#### [Problem statement]
Omit the images and return the remaining entries unchanged.

#### [Records to use]
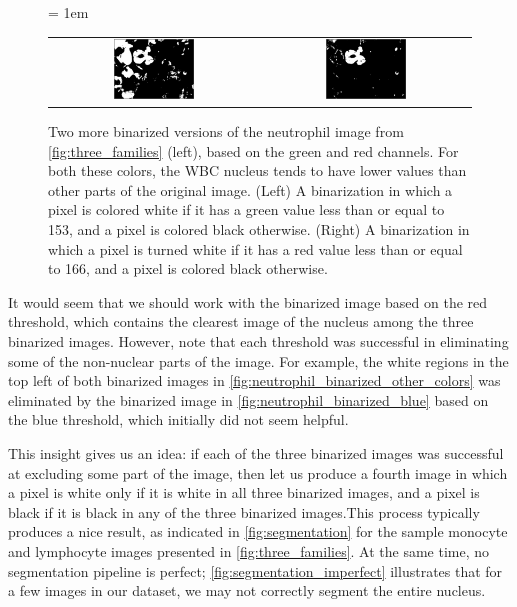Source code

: \begin{figure}[h]
\centering
 \tabcolsep = 1em
\mySfFamily
\begin{tabular}{c c}
\includegraphics[width = 0.4\textwidth]{../images/neutrophil_binarized_green.png} & \includegraphics[width = 0.4\textwidth]{../images/neutrophil_binarized_red.png}
\end{tabular}
\caption{Two more binarized versions of the neutrophil image from \autoref{fig:three_families} (left), based on the green and red channels. For both these colors, the WBC nucleus tends to have lower values than other parts of the original image. (Left) A binarization in which a pixel is colored white if it has a green value less than or equal to 153, and a pixel is colored black otherwise. (Right) A binarization in which a pixel is turned white if it has a red value less than or equal to 166, and a pixel is colored black otherwise.}
\label{fig:neutrophil_binarized_other_colors}
\end{figure}

It would seem that we should work with the binarized image based on the red threshold, which contains the clearest image of the nucleus among the three binarized images. However, note that each threshold was successful in eliminating some of the non-nuclear parts of the image. For example, the white regions in the top left of both binarized images in \autoref{fig:neutrophil_binarized_other_colors} was eliminated by the binarized image in \autoref{fig:neutrophil_binarized_blue} based on the blue threshold, which initially did not seem helpful.

This insight gives us an idea: if each of the three binarized images was successful at excluding some part of the image, then let us produce a fourth image in which a pixel is white only if it is white in all three binarized images, and a pixel is black if it is black in any of the three binarized images. This process typically produces a nice result, as indicated in \autoref{fig:segmentation} for the sample monocyte and lymphocyte images presented in \autoref{fig:three_families}. At the same time, no segmentation pipeline is perfect; \autoref{fig:segmentation_imperfect} illustrates that for a few images in our dataset, we may not correctly segment the entire nucleus. \\

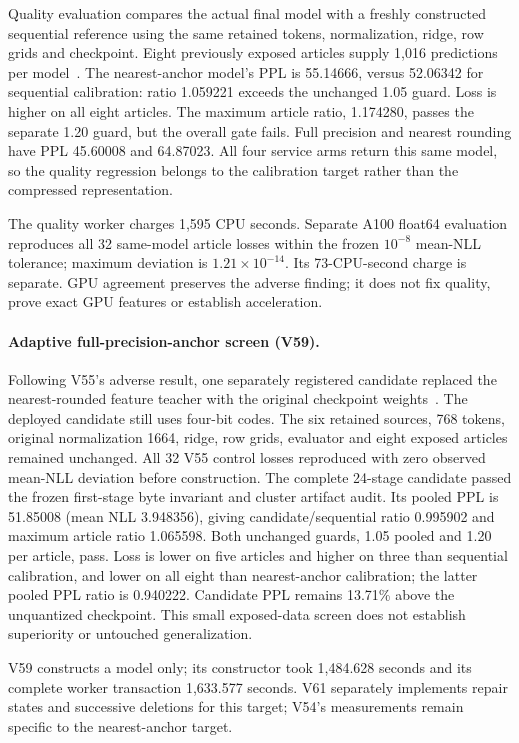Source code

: \documentclass[10pt,twocolumn,letterpaper]{article}
\begin{document}
Quality evaluation compares the actual final model with a freshly constructed
sequential reference using the same retained tokens, normalization, ridge, row
grids and checkpoint. Eight previously exposed articles supply 1,016 predictions
per model~\cite{v56plan,v58terminal}. The nearest-anchor model's PPL is 55.14666,
versus 52.06342 for sequential calibration: ratio 1.059221 exceeds the unchanged
1.05 guard. Loss is higher on all eight articles. The maximum article ratio,
1.174280, passes the separate 1.20 guard, but the overall gate fails. Full
precision and nearest rounding have PPL 45.60008 and 64.87023.
All four service arms return this same model, so the quality regression belongs
to the calibration target rather than the compressed representation.

The quality worker charges 1,595 CPU seconds. Separate A100 float64 evaluation
reproduces all 32 same-model article losses within the frozen $10^{-8}$ mean-NLL
tolerance; maximum deviation is $1.21\times10^{-14}$. Its 73-CPU-second charge
is separate. GPU agreement preserves the adverse finding; it does not fix quality,
prove exact GPU features or establish acceleration.

\paragraph{Adaptive full-precision-anchor screen (V59).}
Following V55's adverse result, one separately registered candidate replaced the
nearest-rounded feature teacher with the original checkpoint weights~\cite{v59terminal}.
The deployed candidate still uses four-bit codes. The six retained sources,
768 tokens, original normalization 1664, ridge, row grids, evaluator and eight
exposed articles remained unchanged. All 32 V55 control losses reproduced with
zero observed mean-NLL deviation before construction. The complete 24-stage
candidate passed the frozen first-stage byte invariant and cluster artifact audit.
Its pooled PPL is 51.85008 (mean NLL 3.948356), giving candidate/sequential ratio
0.995902 and maximum article ratio 1.065598. Both unchanged guards, 1.05 pooled
and 1.20 per article, pass. Loss is lower on five articles and higher on three
than sequential calibration, and lower on all eight than nearest-anchor
calibration; the latter pooled PPL ratio is 0.940222. Candidate PPL remains
13.71\% above the unquantized checkpoint. This small exposed-data screen does
not establish superiority or untouched generalization.

V59 constructs a model only; its constructor took 1,484.628 seconds and its
complete worker transaction 1,633.577 seconds. V61 separately implements repair
states and successive deletions for this target; V54's measurements remain
specific to the nearest-anchor target.
\end{document}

#### [Completed exercise]
Source code

: \begin{figure}[h]
\centering
 \tabcolsep = 1em
\mySfFamily
\begin{tabular}{c c}
\includegraphics[width = 0.4\textwidth]{../images/neutrophil_binarized_green.png} & \includegraphics[width = 0.4\textwidth]{../images/neutrophil_binarized_red.png}
\end{tabular}
\caption{Two more binarized versions of the neutrophil image from \autoref{fig:three_families} (left), based on the green and red channels. For both these colors, the WBC nucleus tends to have lower values than other parts of the original image. (Left) A binarization in which a pixel is colored white if it has a green value less than or equal to 153, and a pixel is colored black otherwise. (Right) A binarization in which a pixel is turned white if it has a red value less than or equal to 166, and a pixel is colored black otherwise.}
\label{fig:neutrophil_binarized_other_colors}
\end{figure}

It would seem that we should work with the binarized image based on the red threshold, which contains the clearest image of the nucleus among the three binarized images. However, note that each threshold was successful in eliminating some of the non-nuclear parts of the image. For example, the white regions in the top left of both binarized images in \autoref{fig:neutrophil_binarized_other_colors} was eliminated by the binarized image in \autoref{fig:neutrophil_binarized_blue} based on the blue threshold, which initially did not seem helpful.

This insight gives us an idea: if each of the three binarized images was successful at excluding some part of the image, then let us produce a fourth image in which a pixel is white only if it is white in all three binarized images, and a pixel is black if it is black in any of the three binarized images. This process typically produces a nice result, as indicated in \autoref{fig:segmentation} for the sample monocyte and lymphocyte images presented in \autoref{fig:three_families}. At the same time, no segmentation pipeline is perfect; \autoref{fig:segmentation_imperfect} illustrates that for a few images in our dataset, we may not correctly segment the entire nucleus. \\

Source code

: \documentclass[10pt,twocolumn,letterpaper]{article}
\begin{document}
Quality evaluation compares the actual final model with a freshly constructed
sequential reference using the same retained tokens, normalization, ridge, row
grids and checkpoint. Eight previously exposed articles supply 1,016 predictions
per model~\cite{v56plan,v58terminal}. The nearest-anchor model's PPL is 55.14666,
versus 52.06342 for sequential calibration: ratio 1.059221 exceeds the unchanged
1.05 guard. Loss is higher on all eight articles. The maximum article ratio,
1.174280, passes the separate 1.20 guard, but the overall gate fails. Full
precision and nearest rounding have PPL 45.60008 and 64.87023.
All four service arms return this same model, so the quality regression belongs
to the calibration target rather than the compressed representation.

The quality worker charges 1,595 CPU seconds. Separate A100 float64 evaluation
reproduces all 32 same-model article losses within the frozen $10^{-8}$ mean-NLL
tolerance; maximum deviation is $1.21\times10^{-14}$. Its 73-CPU-second charge
is separate. GPU agreement preserves the adverse finding; it does not fix quality,
prove exact GPU features or establish acceleration.

\paragraph{Adaptive full-precision-anchor screen (V59).}
Following V55's adverse result, one separately registered candidate replaced the
nearest-rounded feature teacher with the original checkpoint weights~\cite{v59terminal}.
The deployed candidate still uses four-bit codes. The six retained sources,
768 tokens, original normalization 1664, ridge, row grids, evaluator and eight
exposed articles remained unchanged. All 32 V55 control losses reproduced with
zero observed mean-NLL deviation before construction. The complete 24-stage
candidate passed the frozen first-stage byte invariant and cluster artifact audit.
Its pooled PPL is 51.85008 (mean NLL 3.948356), giving candidate/sequential ratio
0.995902 and maximum article ratio 1.065598. Both unchanged guards, 1.05 pooled
and 1.20 per article, pass. Loss is lower on five articles and higher on three
than sequential calibration, and lower on all eight than nearest-anchor
calibration; the latter pooled PPL ratio is 0.940222. Candidate PPL remains
13.71\% above the unquantized checkpoint. This small exposed-data screen does
not establish superiority or untouched generalization.

V59 constructs a model only; its constructor took 1,484.628 seconds and its
complete worker transaction 1,633.577 seconds. V61 separately implements repair
states and successive deletions for this target; V54's measurements remain
specific to the nearest-anchor target.
\end{document}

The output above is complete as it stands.